Lines from the one containing "structure) triggers precision" to the end of the data below are to be restated exactly, with both ends included and nothing else.
━━━ Material for the task ━━━
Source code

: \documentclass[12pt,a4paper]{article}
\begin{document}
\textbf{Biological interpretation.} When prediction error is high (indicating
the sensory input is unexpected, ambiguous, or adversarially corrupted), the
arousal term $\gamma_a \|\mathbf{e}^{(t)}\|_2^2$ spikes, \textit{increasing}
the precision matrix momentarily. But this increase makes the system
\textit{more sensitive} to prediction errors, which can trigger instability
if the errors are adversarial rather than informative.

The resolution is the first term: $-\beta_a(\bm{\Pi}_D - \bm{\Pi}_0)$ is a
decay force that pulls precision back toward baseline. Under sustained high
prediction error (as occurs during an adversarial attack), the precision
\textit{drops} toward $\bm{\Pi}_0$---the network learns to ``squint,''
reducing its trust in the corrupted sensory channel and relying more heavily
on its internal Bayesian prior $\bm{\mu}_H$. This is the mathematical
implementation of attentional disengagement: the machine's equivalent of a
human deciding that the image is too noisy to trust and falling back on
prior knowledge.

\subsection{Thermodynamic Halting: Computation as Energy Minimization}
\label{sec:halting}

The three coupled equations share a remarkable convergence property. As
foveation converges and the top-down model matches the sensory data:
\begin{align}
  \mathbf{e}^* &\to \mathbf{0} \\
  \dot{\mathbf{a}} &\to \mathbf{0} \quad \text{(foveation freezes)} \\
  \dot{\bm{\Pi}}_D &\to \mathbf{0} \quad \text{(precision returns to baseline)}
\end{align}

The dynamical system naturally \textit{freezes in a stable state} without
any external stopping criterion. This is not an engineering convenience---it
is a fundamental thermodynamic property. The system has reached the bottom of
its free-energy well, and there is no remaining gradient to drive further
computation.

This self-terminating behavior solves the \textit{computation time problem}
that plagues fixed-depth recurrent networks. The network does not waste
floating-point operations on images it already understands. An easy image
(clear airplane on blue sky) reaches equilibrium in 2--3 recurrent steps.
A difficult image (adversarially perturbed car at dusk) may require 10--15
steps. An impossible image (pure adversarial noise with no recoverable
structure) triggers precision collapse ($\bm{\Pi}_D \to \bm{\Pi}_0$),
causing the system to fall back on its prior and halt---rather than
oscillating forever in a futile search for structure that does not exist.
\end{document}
━━━
## Exercise answer:
structure) triggers precision collapse ($\bm{\Pi}_D \to \bm{\Pi}_0$),
causing the system to fall back on its prior and halt---rather than
oscillating forever in a futile search for structure that does not exist.
\end{document}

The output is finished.